MOYENS ANNEXES au présent arrêt :
Moyen produit par la SCP Potier de La Varde et Buk-Lament, avocat aux Conseils pour Mme X... (demanderesse au pourvoi principal).
Madame X... fait grief à l'arrêt infirmatif attaqué d'avoir dit que l'impossibilité de maintenir son contrat de travail pour un motif étranger à sa grossesse était justifiée par madame Y... ;
AUX MOTIFS QUE madame X... a été embauchée le 16 novembre 2004 en qualité de coiffeuse ; qu'elle a été licenciée par lettre du 14 novembre 2006 ; qu'elle a informé son employeur de son état de grossesse par lettre du 28 novembre 2006 ; que par application de l'article L. 122-25-2 du code du travail (ancien) le contrat de travail peut être résilié s'il est démontré par l'employeur de l'impossibilité de maintenir le contrat pour un motif étranger à la grossesse de la salariée ; qu'il est versé aux débats les résultats des exercices du 1er octobre 2005 au septembre 2006 et du 1er octobre 2006 au 30 septembre 2007 ; que malgré une réduction de la masse salariale le résultat de l'exercice 2006 – 2007 a diminué sauf à observer qu'une provision pour risque a impacté sur le résultat de cet exercice ; que la faiblesse du chiffre d'affaires du salon de coiffure ne permettait pas de maintenir un emploi à temps plein ; qu'ainsi pour l'exercice 2005 – 2006 le total des charges d'exploitation était de 56 980 euros pour un total de charges de 45 817 euros, incluant 16 109 euros au titre des salaires payés ; que la situation économique du salon de coiffure ne permettait pas la rémunération de la salariée et de madame Y... laquelle travaillait également au salon ; que ces données comptables caractérisent l'existence d'un motif étranger à la grossesse de la salariée au sens de l'article L. 122-25-2 précité ;
ALORS QUE la situation économique de l'employeur ne constitue pas en soi une impossibilité de maintenir le contrat de travail pour un motif étranger à la grossesse de la salariée ; qu'en considérant, pour dire justifié le licenciement de madame X..., qui avait informé son employeur de son état de grossesse dans le délai de 15 jours, que le chiffre d'affaires du salon de coiffure ne permettait pas de maintenir à temps plein le poste de cette dernière et de la rémunérer en même temps que son employeur, madame Y... qui y travaillait également, sans caractériser autrement que par la situation économique du salon l'impossibilité où se trouvait celle-ci de maintenir le contrat de travail de la salariée pour un motif étranger à sa grossesse, la cour d'appel n'a pas donné de base légale à sa décision au regard des articles L. 1225-4 et L. 1225-5 du code du travail (ancien article L. 122-25-2 du code du travail). Moyen produit par la SCP Vier, Barthélemy et Matuchansky, avocat aux Conseils pour Mme Z...

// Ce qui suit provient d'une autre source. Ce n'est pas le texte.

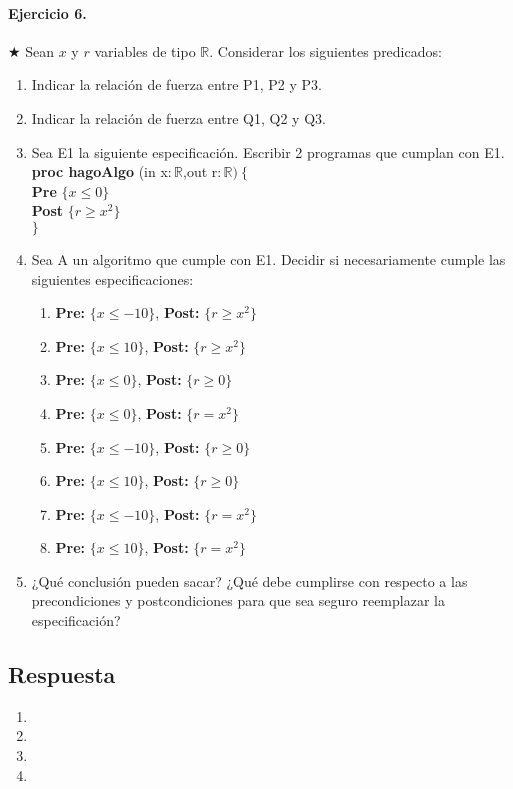 \documentclass[a4paper]{article}
\begin{document}
\paragraph*{Ejercicio 6.}$\bigstar$ Sean $x$ y $r$ variables de tipo $\mathbb{R}$. Considerar los siguientes predicados:
	\begin{enumerate}[label=\alph*)]
		\item Indicar la relación de fuerza entre P1, P2 y P3.
		\item Indicar la relación de fuerza entre Q1, Q2 y Q3.
		\item Sea E1 la siguiente especificación. Escribir 2 programas que cumplan con E1.\medskip \\
		\textbf{proc hagoAlgo }(in x$: \mathbb{R}$,out r$:\mathbb{R})\ \{$\smallskip \\
		\hspace*{6mm} \textbf{Pre }$\{ x\leq 0\}$\smallskip \\
		\hspace*{6mm} \textbf{Post }$\{r \geq x^2\}$\\
		$\}$
		\item Sea A un algoritmo que cumple con E1. Decidir si necesariamente cumple las siguientes especificaciones:
		\begin{enumerate}[label=\alph*)]
			\item \textbf{Pre: }$\{x\leq -10\}$, \textbf{Post: }$\{r\geq x^2\}$
			\item \textbf{Pre: }$\{x\leq 10\}$, \textbf{Post: }$\{r\geq x^2\}$
			\item \textbf{Pre: }$\{x\leq 0\}$, \textbf{Post: }$\{r\geq 0\}$
			\item \textbf{Pre: }$\{x\leq 0\}$, \textbf{Post: }$\{r= x^2\}$
			\item \textbf{Pre: }$\{x\leq -10\}$, \textbf{Post: }$\{r\geq 0\}$
			\item \textbf{Pre: }$\{x\leq 10\}$, \textbf{Post: }$\{r\geq 0\}$
			\item \textbf{Pre: }$\{x\leq -10\}$, \textbf{Post: }$\{r= x^2\}$
			\item \textbf{Pre: }$\{x\leq 10\}$, \textbf{Post: }$\{r= x^2\}$
		\end{enumerate}
		\item ¿Qué conclusión pueden sacar? ¿Qué debe cumplirse con respecto a las precondiciones y postcondiciones para que sea seguro reemplazar la especificación?
	\end{enumerate}
\subsection*{Respuesta}
	\begin{enumerate}[label=\alph*)]
		\item
		\item
		\item
		\item
	\end{enumerate}
\end{document}
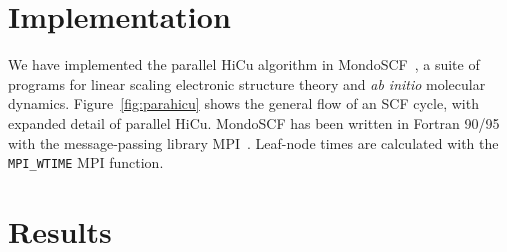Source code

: \commentoutA{\documentclass[prb,aps,twocolumn,twocolumngrid]{revtex4}}
\begin{document}
\section{Implementation}
\label{sec:implementation}

We have implemented the parallel HiCu algorithm in {\sc MondoSCF}~\cite{Mondo}, a suite of
programs for linear scaling electronic structure theory and {\it ab
initio}\/ molecular dynamics.   Figure~\ref{fig:parahicu} shows the
general flow of an SCF cycle, with expanded detail of parallel HiCu.  
MondoSCF has been written in Fortran 90/95 with the message-passing library
MPI~\cite{mpi}.  Leaf-node times are calculated with the {\tt MPI\_WTIME} MPI function.

\section{Results}
\label{sec:results}
\end{document}
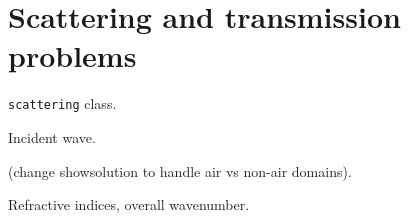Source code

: \section{Scattering and transmission problems}
\label{s:scatt}

{\tt scattering} class.

Incident wave.

(change showsolution to handle air vs non-air domains).

Refractive indices, overall wavenumber.
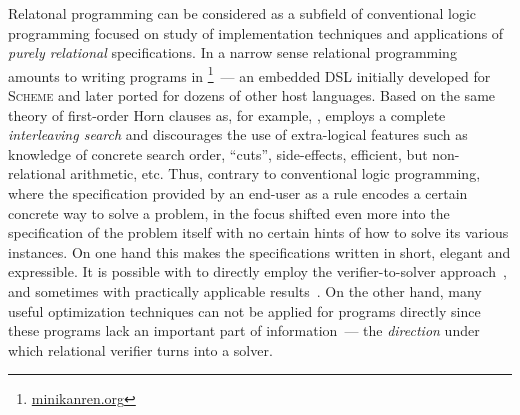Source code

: Relatonal programming can be considered as a subfield of conventional logic programming focused on
study of implementation techniques and applications of \emph{purely relational} specifications. In a
narrow sense relational programming amounts to writing programs in \mk\footnote{\url{minikanren.org}}~--- an embedded DSL initially
developed for \textsc{Scheme} and later ported for dozens of other host languages. Based on the same
theory of first-order Horn clauses as, for example, \prolog, \mk employs a complete \emph{interleaving search}\cite{monad_transformers, our_paper_on_cemantics_APLAS} and
discourages the use of extra-logical features such as knowledge of concrete search order, ``cuts'', side-effects, efficient, but non-relational arithmetic, etc. Thus,
contrary to conventional logic programming, where the specification provided by an end-user as a rule encodes a
certain concrete way to solve a problem, in \mk the focus shifted even more into the specification of the
problem itself with no certain hints of how to solve its various instances. On one hand this makes the specifications
written in \mk short, elegant and expressible. It is possible with \mk to directly employ the verifier-to-solver
approach~\cite{type-inferencer,pattern-matching-APLAS}, and sometimes with practically applicable results~\cite{UI_generation_minikanren_2022,LOPSTR_2023}. On the other
hand, many useful optimization techniques can not be applied for \mk programs directly since these programs
lack an important part of information~--- the \emph{direction} under which relational verifier turns into a solver.

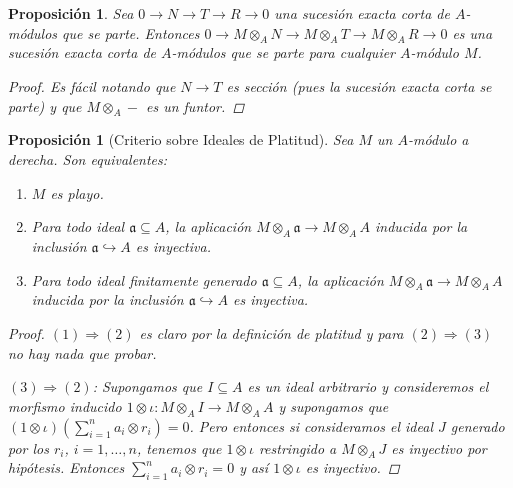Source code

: \documentclass[12pt]{book}
\newtheorem{prop}[teo]{Proposición}
\theoremstyle{definition}
\begin{document}
\begin{prop}
Sea $0\longrightarrow N\longrightarrow T\longrightarrow R\longrightarrow 0$ una sucesión exacta corta de $A$-módulos que se parte. Entonces $0\longrightarrow M\otimes_A N\longrightarrow M\otimes_A T\longrightarrow M\otimes_A R\longrightarrow 0$ es una sucesión exacta corta de $A$-módulos que se parte para cualquier $A$-módulo $M$.
\begin{proof}
Es fácil notando que $N\longrightarrow T$ es sección (pues la sucesión exacta corta se parte) y que $M\otimes_A -$ es un funtor.
\end{proof}
\end{prop}

\begin{prop}[Criterio sobre Ideales de Platitud]
Sea $M$ un $A$-módulo a derecha. Son equivalentes:
\begin{enumerate}
\item $M$ es playo.
\item Para todo ideal $\mathfrak{a}\subseteq A$, la aplicación $M\otimes_A \mathfrak{a} \to M\otimes_A A$ inducida por la inclusión $\mathfrak{a}\hookrightarrow A$ es inyectiva.
\item Para todo ideal finitamente generado $\mathfrak{a}\subseteq A$, la aplicación $M\otimes_A \mathfrak{a}\to M\otimes_A A$ inducida por la inclusión $\mathfrak{a}\hookrightarrow A$ es inyectiva.
\end{enumerate}
\begin{proof}
$(1)\Longrightarrow (2)$ es claro por la definición de platitud y para $(2)\Longrightarrow (3)$ no hay nada que probar.

$(3)\Longrightarrow (2)$: Supongamos que $I\subseteq A$ es un ideal arbitrario y consideremos el morfismo inducido $1\otimes\iota :M\otimes_A I\to M\otimes_A A$ y supongamos que $(1\otimes \iota)\left(\displaystyle\sum_{i=1}^n a_i\otimes r_i\right) = 0$. Pero entonces si consideramos el ideal $J$ generado por los $r_i$, $i=1,\ldots , n$, tenemos que $1\otimes \iota$ restringido a $M\otimes_A J$ es inyectivo por hipótesis. Entonces $\displaystyle\sum_{i=1}^n a_i\otimes r_i = 0$ y así $1\otimes \iota$ es inyectivo.


\end{proof}
\end{prop}
\end{document}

Y... (demanderesse au pourvoi incident).
Il est fait grief à l'arrêt attaqué d'AVOIR dit, vu la motivation de la lettre de licenciement, que le licenciement pour motif économique de Madame X... n'est pas justifié et d'AVOIR condamné Madame Y... à paiement de la somme de 1. 280 € à titre de préavis, de 128 € au titre des congés payés afférents, outre intérêts à compter du 10 février 2007, de 8. 500 € à titre de dommages-intérêts outre intérêts à compter de l'arrêt et de 600 € au titre de l'article 700 du code de procédure civile ;
AUX MOTIFS QUE par contre, la lettre de licenciement n'est pas correctement motivée dès lors que l'incidence des difficultés économiques sur l'emploi de Madame X... n'est pas évoquée ; qu'eu égard à l'insuffisance de motivation de la lettre de licenciement, le licenciement de Madame X... n'est pas justifié ; qu'il est dû à la salariée les sommes suivantes : 1. 280 € au titre du préavis, somme demandée par la salariée, 128 € au titre des congés payés afférents outre intérêts à compter du 10 février 2007, 8. 500 € à titre de dommages-intérêts, en l'état du préjudice de la salariée laquelle produit l'attestation ASSEDIC justifiant du paiement d'allocations à la date du 6 mai 2008, outre intérêts à compter du présent arrêt ; que la somme de 600 € doit être allouée à Madame X... au titre des frais irrépétibles exposés en première instance et en cause d'appel ;
ALORS QUE, D'UNE PART, la lettre de licenciement de Madame X... en date du 14 novembre 2006 indique que le motif économique justifiant la rupture de son contrat de travail résulte de ce que «- le chiffre d'affaires que vous réalisez mensuellement ne permet pas d'assurer le règlement d'un salaire sur une base de 35 heures par semaine – vous avez refusé la réduction de temps de travail de 18 heures par semaine » ; qu'en relevant, pour dire la lettre de licenciement insuffisamment motivée, qu'elle n'évoque pas l'incidence des difficultés économiques sur l'emploi de Madame X... cependant que par les termes clairs et précis susvisés, il est mentionné que les difficultés économiques ont justifié une modification du contrat de travail de la salariée consistant en un temps partiel, refusée par cette dernière, la Cour d'appel a dénaturé la lettre de licenciement et a violé l'article 1134 du code civil ;
ALORS QUE, D'AUTRE PART, la mention dans la lettre de licenciement de l'existence d'une modification du contrat de travail refusée par le salarié constitue l'énonciation de l'incidence des difficultés économiques sur le contrat de travail du salarié ; qu'en jugeant le contraire, la Cour d'appel a violé les articles L. 1233-15 et L. 1233-16 du code du travail.